[Data extracted from a collection]
-----

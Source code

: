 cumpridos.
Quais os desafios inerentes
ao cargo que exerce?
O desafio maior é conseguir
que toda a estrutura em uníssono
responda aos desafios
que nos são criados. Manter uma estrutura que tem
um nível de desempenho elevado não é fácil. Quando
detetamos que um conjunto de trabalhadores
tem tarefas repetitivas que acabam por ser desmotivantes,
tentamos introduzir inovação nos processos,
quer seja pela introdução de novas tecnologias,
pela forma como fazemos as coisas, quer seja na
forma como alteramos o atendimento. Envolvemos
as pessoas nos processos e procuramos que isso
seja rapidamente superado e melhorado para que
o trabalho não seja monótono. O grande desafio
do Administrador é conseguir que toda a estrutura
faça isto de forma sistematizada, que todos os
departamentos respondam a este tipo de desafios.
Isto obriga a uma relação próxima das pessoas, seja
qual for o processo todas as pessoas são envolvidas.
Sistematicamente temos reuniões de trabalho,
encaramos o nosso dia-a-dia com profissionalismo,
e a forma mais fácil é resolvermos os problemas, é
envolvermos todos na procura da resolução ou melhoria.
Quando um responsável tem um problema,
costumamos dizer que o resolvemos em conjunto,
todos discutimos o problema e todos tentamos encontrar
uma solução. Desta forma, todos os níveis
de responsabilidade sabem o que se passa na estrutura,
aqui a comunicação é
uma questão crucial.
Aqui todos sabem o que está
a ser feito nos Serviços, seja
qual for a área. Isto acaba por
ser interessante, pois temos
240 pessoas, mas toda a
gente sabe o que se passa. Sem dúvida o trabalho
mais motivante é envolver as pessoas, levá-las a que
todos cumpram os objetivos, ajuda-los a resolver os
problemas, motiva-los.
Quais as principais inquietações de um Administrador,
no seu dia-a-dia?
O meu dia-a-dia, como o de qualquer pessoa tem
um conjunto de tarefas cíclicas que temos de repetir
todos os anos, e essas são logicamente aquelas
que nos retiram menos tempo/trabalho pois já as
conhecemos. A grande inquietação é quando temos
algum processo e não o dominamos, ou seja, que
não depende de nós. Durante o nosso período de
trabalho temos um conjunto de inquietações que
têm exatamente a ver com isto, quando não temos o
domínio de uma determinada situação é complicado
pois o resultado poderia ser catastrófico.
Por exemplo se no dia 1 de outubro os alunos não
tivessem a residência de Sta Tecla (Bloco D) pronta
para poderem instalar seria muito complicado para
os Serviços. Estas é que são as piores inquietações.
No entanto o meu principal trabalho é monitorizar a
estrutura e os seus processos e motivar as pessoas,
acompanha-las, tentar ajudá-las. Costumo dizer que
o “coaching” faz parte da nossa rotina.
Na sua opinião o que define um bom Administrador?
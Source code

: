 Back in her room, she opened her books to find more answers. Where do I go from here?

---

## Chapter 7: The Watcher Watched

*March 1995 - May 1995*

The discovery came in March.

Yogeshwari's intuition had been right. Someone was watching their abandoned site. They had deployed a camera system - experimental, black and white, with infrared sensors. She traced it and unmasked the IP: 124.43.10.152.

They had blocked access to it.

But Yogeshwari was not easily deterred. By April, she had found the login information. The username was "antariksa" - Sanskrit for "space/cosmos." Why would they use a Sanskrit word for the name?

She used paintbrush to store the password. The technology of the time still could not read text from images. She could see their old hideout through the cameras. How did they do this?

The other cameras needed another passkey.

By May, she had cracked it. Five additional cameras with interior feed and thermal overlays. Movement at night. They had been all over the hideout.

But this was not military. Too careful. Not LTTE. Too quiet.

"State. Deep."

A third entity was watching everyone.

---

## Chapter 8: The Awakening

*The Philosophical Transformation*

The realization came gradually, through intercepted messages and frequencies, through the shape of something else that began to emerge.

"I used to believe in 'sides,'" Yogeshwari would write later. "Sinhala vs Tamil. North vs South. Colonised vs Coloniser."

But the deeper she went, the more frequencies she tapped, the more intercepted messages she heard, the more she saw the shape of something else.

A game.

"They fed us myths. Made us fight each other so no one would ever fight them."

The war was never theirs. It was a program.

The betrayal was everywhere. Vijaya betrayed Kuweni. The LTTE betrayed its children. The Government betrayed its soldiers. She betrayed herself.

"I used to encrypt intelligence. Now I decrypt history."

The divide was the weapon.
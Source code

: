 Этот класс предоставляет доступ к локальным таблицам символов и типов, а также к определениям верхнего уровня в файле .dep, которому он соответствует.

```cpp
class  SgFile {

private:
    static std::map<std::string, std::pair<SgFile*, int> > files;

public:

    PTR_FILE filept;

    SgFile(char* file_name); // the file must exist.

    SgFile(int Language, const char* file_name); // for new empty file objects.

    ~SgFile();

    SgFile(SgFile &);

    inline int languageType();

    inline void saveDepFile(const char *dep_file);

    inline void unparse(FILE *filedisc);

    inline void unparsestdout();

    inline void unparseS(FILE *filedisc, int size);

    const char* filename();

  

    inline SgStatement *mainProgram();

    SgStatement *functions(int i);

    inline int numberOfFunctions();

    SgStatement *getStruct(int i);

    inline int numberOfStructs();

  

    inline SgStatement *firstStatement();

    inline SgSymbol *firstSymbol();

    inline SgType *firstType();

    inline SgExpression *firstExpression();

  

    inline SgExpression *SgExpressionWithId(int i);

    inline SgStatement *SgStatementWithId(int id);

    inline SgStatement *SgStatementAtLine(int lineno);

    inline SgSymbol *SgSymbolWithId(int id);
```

-----

_What you should do_
Find and copy each line above holding "char".

_Completed exercise_
    SgFile(char* file_name); // the file must exist.
    SgFile(int Language, const char* file_name); // for new empty file objects.
    inline void saveDepFile(const char *dep_file);
    const char* filename();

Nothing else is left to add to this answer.